> Aim of the task: Return all the lines below exactly as written. Drop every picture.

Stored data

※ ※ ※

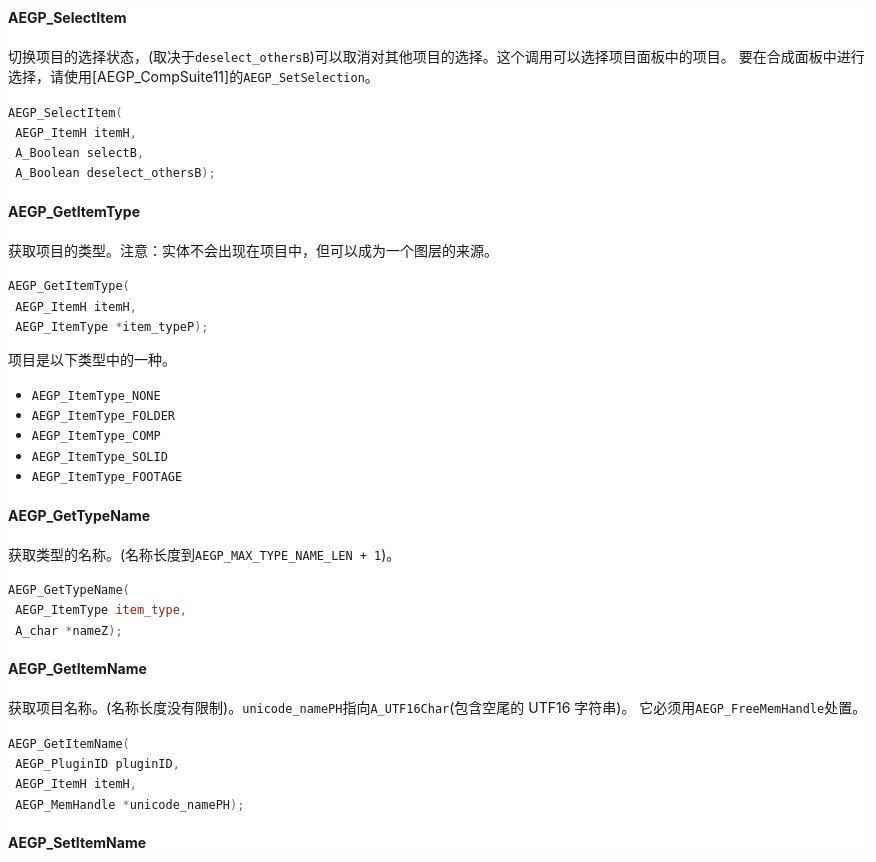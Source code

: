 #### AEGP_SelectItem

切换项目的选择状态，(取决于`deselect_othersB`)可以取消对其他项目的选择。这个调用可以选择项目面板中的项目。
要在合成面板中进行选择，请使用[AEGP_CompSuite11]的`AEGP_SetSelection`。

```cpp
AEGP_SelectItem(
 AEGP_ItemH itemH,
 A_Boolean selectB,
 A_Boolean deselect_othersB);

```

#### AEGP_GetItemType

获取项目的类型。注意：实体不会出现在项目中，但可以成为一个图层的来源。

```cpp
AEGP_GetItemType(
 AEGP_ItemH itemH,
 AEGP_ItemType *item_typeP);

```

项目是以下类型中的一种。

- `AEGP_ItemType_NONE`
- `AEGP_ItemType_FOLDER`
- `AEGP_ItemType_COMP`
- `AEGP_ItemType_SOLID`
- `AEGP_ItemType_FOOTAGE`

#### AEGP_GetTypeName

获取类型的名称。(名称长度到`AEGP_MAX_TYPE_NAME_LEN + 1`)。

```cpp
AEGP_GetTypeName(
 AEGP_ItemType item_type,
 A_char *nameZ);

```

#### AEGP_GetItemName

获取项目名称。(名称长度没有限制)。`unicode_namePH`指向`A_UTF16Char`(包含空尾的 UTF16 字符串)。
它必须用`AEGP_FreeMemHandle`处置。

```cpp
AEGP_GetItemName(
 AEGP_PluginID pluginID,
 AEGP_ItemH itemH,
 AEGP_MemHandle *unicode_namePH);

```

#### AEGP_SetItemName
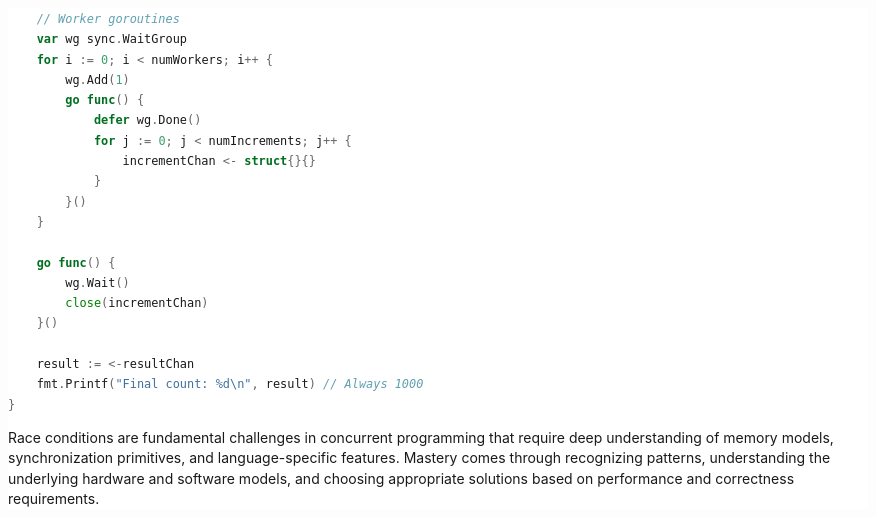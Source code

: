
 ```go
    // Worker goroutines
    var wg sync.WaitGroup
    for i := 0; i < numWorkers; i++ {
        wg.Add(1)
        go func() {
            defer wg.Done()
            for j := 0; j < numIncrements; j++ {
                incrementChan <- struct{}{}
            }
        }()
    }
    
    go func() {
        wg.Wait()
        close(incrementChan)
    }()
    
    result := <-resultChan
    fmt.Printf("Final count: %d\n", result) // Always 1000
}
```

Race conditions are fundamental challenges in concurrent programming that require deep understanding of memory models, synchronization primitives, and language-specific features. Mastery comes through recognizing patterns, understanding the underlying hardware and software models, and choosing appropriate solutions based on performance and correctness requirements.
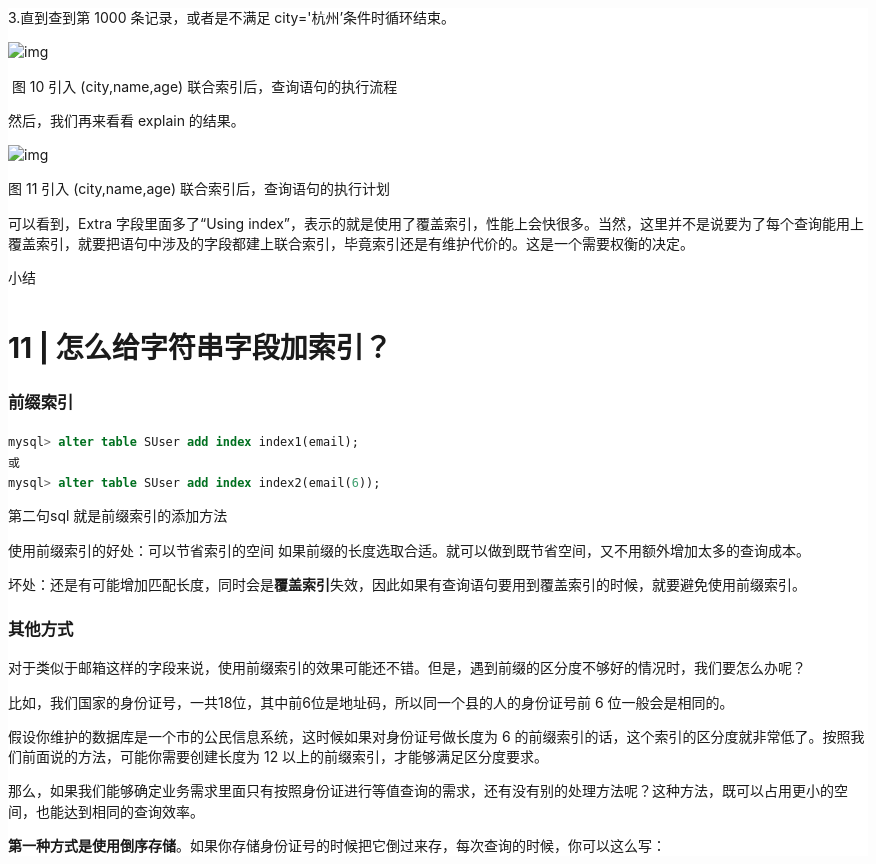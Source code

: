 3.直到查到第 1000 条记录，或者是不满足 city='杭州’条件时循环结束。

![img](https://static001.geekbang.org/resource/image/df/d6/df4b8e445a59c53df1f2e0f115f02cd6.jpg)

​														图 10 引入 (city,name,age) 联合索引后，查询语句的执行流程



然后，我们再来看看 explain 的结果。

![img](https://static001.geekbang.org/resource/image/9e/23/9e40b7b8f0e3f81126a9171cc22e3423.png)

图 11 引入 (city,name,age) 联合索引后，查询语句的执行计划

可以看到，Extra 字段里面多了“Using index”，表示的就是使用了覆盖索引，性能上会快很多。当然，这里并不是说要为了每个查询能用上覆盖索引，就要把语句中涉及的字段都建上联合索引，毕竟索引还是有维护代价的。这是一个需要权衡的决定。



小结



# 11 | 怎么给字符串字段加索引？







### 前缀索引

```sql
mysql> alter table SUser add index index1(email);
或
mysql> alter table SUser add index index2(email(6));
```

第二句sql 就是前缀索引的添加方法



使用前缀索引的好处：可以节省索引的空间 如果前缀的长度选取合适。就可以做到既节省空间，又不用额外增加太多的查询成本。



坏处：还是有可能增加匹配长度，同时会是**覆盖索引**失效，因此如果有查询语句要用到覆盖索引的时候，就要避免使用前缀索引。

### 其他方式

对于类似于邮箱这样的字段来说，使用前缀索引的效果可能还不错。但是，遇到前缀的区分度不够好的情况时，我们要怎么办呢？



比如，我们国家的身份证号，一共18位，其中前6位是地址码，所以同一个县的人的身份证号前 6 位一般会是相同的。

假设你维护的数据库是一个市的公民信息系统，这时候如果对身份证号做长度为 6 的前缀索引的话，这个索引的区分度就非常低了。按照我们前面说的方法，可能你需要创建长度为 12 以上的前缀索引，才能够满足区分度要求。



那么，如果我们能够确定业务需求里面只有按照身份证进行等值查询的需求，还有没有别的处理方法呢？这种方法，既可以占用更小的空间，也能达到相同的查询效率。

**第一种方式是使用倒序存储**。如果你存储身份证号的时候把它倒过来存，每次查询的时候，你可以这么写：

※ ※ ※

> Output for this task:
Source code

: #### AEGP_SelectItem

切换项目的选择状态，(取决于`deselect_othersB`)可以取消对其他项目的选择。这个调用可以选择项目面板中的项目。
要在合成面板中进行选择，请使用[AEGP_CompSuite11]的`AEGP_SetSelection`。

```cpp
AEGP_SelectItem(
 AEGP_ItemH itemH,
 A_Boolean selectB,
 A_Boolean deselect_othersB);

```

#### AEGP_GetItemType

获取项目的类型。注意：实体不会出现在项目中，但可以成为一个图层的来源。

```cpp
AEGP_GetItemType(
 AEGP_ItemH itemH,
 AEGP_ItemType *item_typeP);

```

项目是以下类型中的一种。

- `AEGP_ItemType_NONE`
- `AEGP_ItemType_FOLDER`
- `AEGP_ItemType_COMP`
- `AEGP_ItemType_SOLID`
- `AEGP_ItemType_FOOTAGE`

#### AEGP_GetTypeName

获取类型的名称。(名称长度到`AEGP_MAX_TYPE_NAME_LEN + 1`)。

```cpp
AEGP_GetTypeName(
 AEGP_ItemType item_type,
 A_char *nameZ);

```

#### AEGP_GetItemName

获取项目名称。(名称长度没有限制)。`unicode_namePH`指向`A_UTF16Char`(包含空尾的 UTF16 字符串)。
它必须用`AEGP_FreeMemHandle`处置。

```cpp
AEGP_GetItemName(
 AEGP_PluginID pluginID,
 AEGP_ItemH itemH,
 AEGP_MemHandle *unicode_namePH);

```

#### AEGP_SetItemName
Source code

:
 ```go
    // Worker goroutines
    var wg sync.WaitGroup
    for i := 0; i < numWorkers; i++ {
        wg.Add(1)
        go func() {
            defer wg.Done()
            for j := 0; j < numIncrements; j++ {
                incrementChan <- struct{}{}
            }
        }()
    }
    
    go func() {
        wg.Wait()
        close(incrementChan)
    }()
    
    result := <-resultChan
    fmt.Printf("Final count: %d\n", result) // Always 1000
}
```

Race conditions are fundamental challenges in concurrent programming that require deep understanding of memory models, synchronization primitives, and language-specific features. Mastery comes through recognizing patterns, understanding the underlying hardware and software models, and choosing appropriate solutions based on performance and correctness requirements.
Source code

: 3.直到查到第 1000 条记录，或者是不满足 city='杭州’条件时循环结束。

![img](https://static001.geekbang.org/resource/image/df/d6/df4b8e445a59c53df1f2e0f115f02cd6.jpg)

​														图 10 引入 (city,name,age) 联合索引后，查询语句的执行流程



然后，我们再来看看 explain 的结果。

![img](https://static001.geekbang.org/resource/image/9e/23/9e40b7b8f0e3f81126a9171cc22e3423.png)

图 11 引入 (city,name,age) 联合索引后，查询语句的执行计划

可以看到，Extra 字段里面多了“Using index”，表示的就是使用了覆盖索引，性能上会快很多。当然，这里并不是说要为了每个查询能用上覆盖索引，就要把语句中涉及的字段都建上联合索引，毕竟索引还是有维护代价的。这是一个需要权衡的决定。



小结



# 11 | 怎么给字符串字段加索引？







### 前缀索引

```sql
mysql> alter table SUser add index index1(email);
或
mysql> alter table SUser add index index2(email(6));
```

第二句sql 就是前缀索引的添加方法



使用前缀索引的好处：可以节省索引的空间 如果前缀的长度选取合适。就可以做到既节省空间，又不用额外增加太多的查询成本。



坏处：还是有可能增加匹配长度，同时会是**覆盖索引**失效，因此如果有查询语句要用到覆盖索引的时候，就要避免使用前缀索引。

### 其他方式

对于类似于邮箱这样的字段来说，使用前缀索引的效果可能还不错。但是，遇到前缀的区分度不够好的情况时，我们要怎么办呢？



比如，我们国家的身份证号，一共18位，其中前6位是地址码，所以同一个县的人的身份证号前 6 位一般会是相同的。

假设你维护的数据库是一个市的公民信息系统，这时候如果对身份证号做长度为 6 的前缀索引的话，这个索引的区分度就非常低了。按照我们前面说的方法，可能你需要创建长度为 12 以上的前缀索引，才能够满足区分度要求。



那么，如果我们能够确定业务需求里面只有按照身份证进行等值查询的需求，还有没有别的处理方法呢？这种方法，既可以占用更小的空间，也能达到相同的查询效率。

**第一种方式是使用倒序存储**。如果你存储身份证号的时候把它倒过来存，每次查询的时候，你可以这么写：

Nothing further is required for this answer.